During Phase I, VTDEC first examined the entire listing of EGUs in the CEMS database for each quarter of 2002 to determine a common set of units reporting for all four quarters. We also removed those units which were not located within the domain. An examination of the 2002 CEMS data on the EPA website indicates that for the entire U.S., quarter 1 has 2646 data files, quarter 2 has 3161, quarter 3 has 3340, and quarter 4 has 3017. However, after applying the constraints listed above and limiting selection to those sources which had non-zero SO2 emissions during at least one hour in each quarter, 778 common units (or combined units as reported) were identified and extracted. During Q/A on the source emission files, the initial procedure used was determined to be somewhat too restrictive in that it missed 8 additional EGUs which had reasonably significant SO2 emissions in only three or less of the quarters. Hourly variable emission PTEMARB files for these eight additional EGUs were included in the final stages of Phase I modeling. As Phase II modeling was initiated, it became clear that a further error in the extraction routine related to nitrogen oxide emitting EGUs was discovered and the final set of EGUs for which CEMS data was used to develop inputs for Phase II CALPUFF modeling included a total of 869 different electric generating units.

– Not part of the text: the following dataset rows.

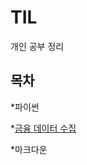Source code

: # TIL
개인 공부 정리

## 목차

*파이썬

 *[금융 데이터 수집](https://github.com/brooklyn-h/study/blob/main/%ED%8C%8C%EC%9D%B4%EC%8D%AC/%EA%B8%88%EC%9C%B5%20%EB%8D%B0%EC%9D%B4%ED%84%B0%20%EC%88%98%EC%A7%91.md)
 
*마크다운

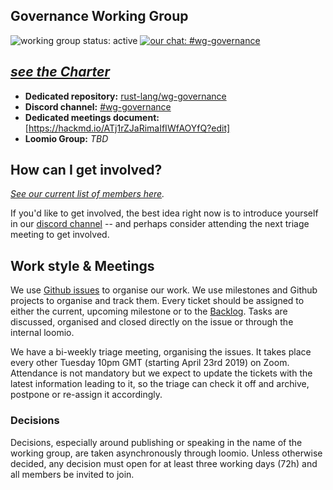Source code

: ## Governance Working Group
![working group status: active](https://img.shields.io/badge/status-active-brightgreen.svg?style=for-the-badge) [![our chat: #wg-governance](https://img.shields.io/badge/discord-%23wg--governance-blue.svg?style=for-the-badge)][discord]

## _[see the Charter][charter]_

- **Dedicated repository:** [rust-lang/wg-governance][repository]
- **Discord channel:** [#wg-governance][discord]
- **Dedicated meetings document:** [https://hackmd.io/ATj1rZJaRimaIfIWfAOYfQ?edit]
- **Loomio Group:** _TBD_


## How can I get involved?

_[See our current list of members here](https://www.rust-lang.org/governance/teams/core#wg-governance)._

If you'd like to get involved, the best idea right now is to introduce yourself
in our [discord channel][discord] -- and perhaps consider attending the next triage meeting to get involved.

## Work style & Meetings

We use [Github issues][issues] to organise our work. We use milestones and Github projects to organise and track them. Every ticket should be assigned to either the current, upcoming milestone or to the [Backlog][]. Tasks are discussed, organised and closed directly on the issue or through the internal loomio.

We have a bi-weekly triage meeting, organising the issues. It takes place every other Tuesday 10pm GMT (starting April 23rd 2019) on Zoom. Attendance is not mandatory but we expect to update the tickets with the latest information leading to it, so the triage can check it off and archive, postpone or re-assign it accordingly.

### Decisions

Decisions, especially around publishing or speaking in the name of the working group, are taken asynchronously through loomio. Unless otherwise decided, any decision must open for at least three working days (72h) and all members be invited to join. 

[discord]: https://discord.gg/mbFZg48
[charter]: CHARTER.md
[repository]: https://github.com/rust-lang/wg-governance/
[issues]: https://github.com/rust-lang/wg-governance/issues?q=is%3Aissue+is%3Aopen+sort%3Aupdated-desc
[backlog]: https://github.com/rust-lang/wg-governance/milestone/4
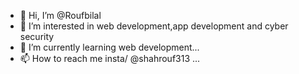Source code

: - 👋 Hi, I’m @Roufbilal
- 👀 I’m interested in web development,app development and cyber security 
- 🌱 I’m currently learning  web development...
- 📫 How to reach me insta/ @shahrouf313 ...

<!---
Roufbilal/Roufbilal is a ✨ special ✨ repository because its `README.md` (this file) appears on your GitHub profile.
You can click the Preview link to take a look at your changes.
--->
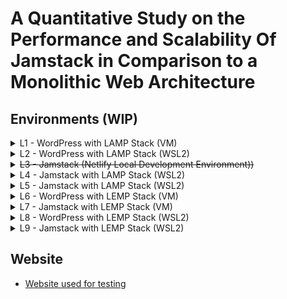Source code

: # A Quantitative Study on the Performance and Scalability Of Jamstack in Comparison to a Monolithic Web Architecture
## Environments (WIP)

<details><summary>L1 - WordPress with LAMP Stack (VM)</summary>

  - Sitespeed.io
    - [Desktop](https://sam-whitley.github.io/thesis/sitespeed/desktop/L1/index.html)<br>
    - [Mobile](https://sam-whitley.github.io/thesis/sitespeed/mobile/L1/index.html)
  - Grafana k6
    - [Desktop]()
</details>
<details><summary>L2 - WordPress with LAMP Stack (WSL2)</summary>

  - Sitespeed.io
    - [Desktop](https://sam-whitley.github.io/thesis/sitespeed/desktop/L2/index.html)<br>
    - [Mobile](https://sam-whitley.github.io/thesis/sitespeed/mobile/L2/index.html)
  - Grafana k6
    - [Desktop]()
</details>
<details><summary><del>L3 - Jamstack (Netlify Local Development Environment))</del></summary>

  - Sitespeed.io
    - <del>[Desktop]()<br></del>
    - <del>[Mobile]()</del>
  - Grafana k6
    - <del>[Desktop]()</del>
</details>
<details><summary>L4 - Jamstack with LAMP Stack (WSL2)</summary>

  - Sitespeed.io
    - [Desktop](https://sam-whitley.github.io/thesis/sitespeed/desktop/L4/index.html)<br>
    - [Mobile](https://sam-whitley.github.io/thesis/sitespeed/mobile/L4/index.html)
</details>
<details><summary>L5 - Jamstack with LAMP Stack (WSL2)</summary>
  
  - [Desktop](https://sam-whitley.github.io/thesis/sitespeed/desktop/L5/index.html)<br>
  - [Mobile](https://sam-whitley.github.io/thesis/sitespeed/mobile/L5/index.html)
</details>
<details><summary>L6 - WordPress with LEMP Stack (VM)</summary>

  - Sitespeed.io
    - [Desktop](https://sam-whitley.github.io/thesis/sitespeed/desktop/L6/index.html)<br>
    - [Mobile](https://sam-whitley.github.io/thesis/sitespeed/mobile/L6/index.html)
</details>
<details><summary>L7 - Jamstack with LEMP Stack (VM)</summary>

- Sitespeed.io
  - [Desktop](https://sam-whitley.github.io/thesis/sitespeed/desktop/L7/index.html)<br>
  - [Mobile](https://sam-whitley.github.io/thesis/sitespeed/mobile/L7/index.html)
</details>
<details><summary>L8 - WordPress with LEMP Stack (WSL2)</summary>

- Sitespeed.io
  - [Desktop](https://sam-whitley.github.io/thesis/sitespeed/desktop/L8/index.html)<br>
  - [Mobile](https://sam-whitley.github.io/thesis/sitespeed/mobile/L8/index.html)
</details>
<details><summary>L9 - Jamstack with LEMP Stack (WSL2)</summary>

- Sitespeed.io
  - [Desktop](https://sam-whitley.github.io/thesis/sitespeed/desktop/L9/index.html)<br>
  - [Mobile](https://sam-whitley.github.io/thesis/sitespeed/mobile/L9/index.html)
</details>

## Website
- [Website used for testing](https://sam-whitley.github.io/thesis/website/index.html)
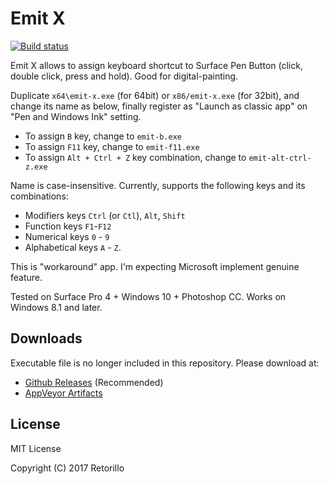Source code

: # Emit X

[![Build status](https://ci.appveyor.com/api/projects/status/215tndv748iwpxh4?svg=true)](https://ci.appveyor.com/project/retorillo/emit-x)

Emit X allows to assign keyboard shortcut to Surface Pen Button (click, double
click, press and hold). Good for digital-painting.

Duplicate `x64\emit-x.exe` (for 64bit) or `x86/emit-x.exe` (for 32bit), and
change its name as below, finally register as "Launch as classic app" on "Pen
and Windows Ink" setting.

- To assign `B` key, change to `emit-b.exe`
- To assign `F11` key, change to `emit-f11.exe`
- To assign `Alt + Ctrl + Z` key combination, change to `emit-alt-ctrl-z.exe`

Name is case-insensitive. Currently, supports the following keys and its combinations:

- Modifiers keys `Ctrl` (or `Ctl`), `Alt`, `Shift`
- Function keys `F1`-`F12`
- Numerical keys `0` - `9`
- Alphabetical keys `A` - `Z`.

This is "workaround" app. I'm expecting Microsoft implement genuine feature.

Tested on Surface Pro 4 + Windows 10 + Photoshop CC. Works on Windows 8.1 and later.

## Downloads

Executable file is no longer included in this repository. Please download at:

- [Github Releases](https://github.com/retorillo/emit-x/releases) (Recommended)
- [AppVeyor Artifacts](https://ci.appveyor.com/project/retorillo/emit-x)

## License

MIT License

Copyright (C) 2017 Retorillo

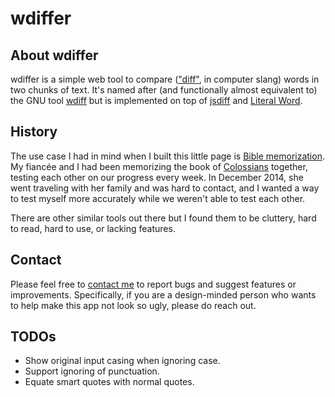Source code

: # wdiffer

## About wdiffer

wdiffer is a simple web tool to compare (["diff"](http://en.wikipedia.org/wiki/Diff_utility), in computer slang) words in two chunks of text. It's named after (and functionally almost equivalent to) the GNU tool [wdiff](http://www.gnu.org/software/wdiff/) but is implemented on top of [jsdiff](https://github.com/kpdecker/jsdiff) and [Literal Word](http://www.literalword.com).

## History

The use case I had in mind when I built this little page is [Bible memorization](http://www.desiringgod.org/blog/posts/ten-reasons-to-memorize-big-chunks-of-the-bible). My fiancée and I had been memorizing the book of [Colossians](http://esv.literalword.com/?q=col+1-4) together, testing each other on our progress every week. In December 2014, she went traveling with her family and was hard to contact, and I wanted a way to test myself more accurately while we weren't able to test each other.

There are other similar tools out there but I found them to be cluttery, hard to read, hard to use, or lacking features.

## Contact

Please feel free to [contact me](http://www.jasontku.com/contact/) to report bugs and suggest features or improvements. Specifically, if you are a design-minded person who wants to help make this app not look so ugly, please do reach out.

## TODOs

* Show original input casing when ignoring case.
* Support ignoring of punctuation.
* Equate smart quotes with normal quotes.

In most cases, the CEMS information being reported by a source applies to a single EGU at a facility associated with a single stack or emission point. In many cases, however, the reported information represents the combined emissions for between one and five EGUs at a facility. In these cases emissions for each unit are reported separately, but some of the stack or emission point information is common. We extracted the reported hourly SO2 and NOX emissions data for each of the combined units and created an hourly sum from all the units included in the raw data file. Thus for more than 200 of the 869 modeled points (represented by a stack), the mass emission of pollutants modeled is actually the sum of emissions from a combination of two or more EGUs at a facility.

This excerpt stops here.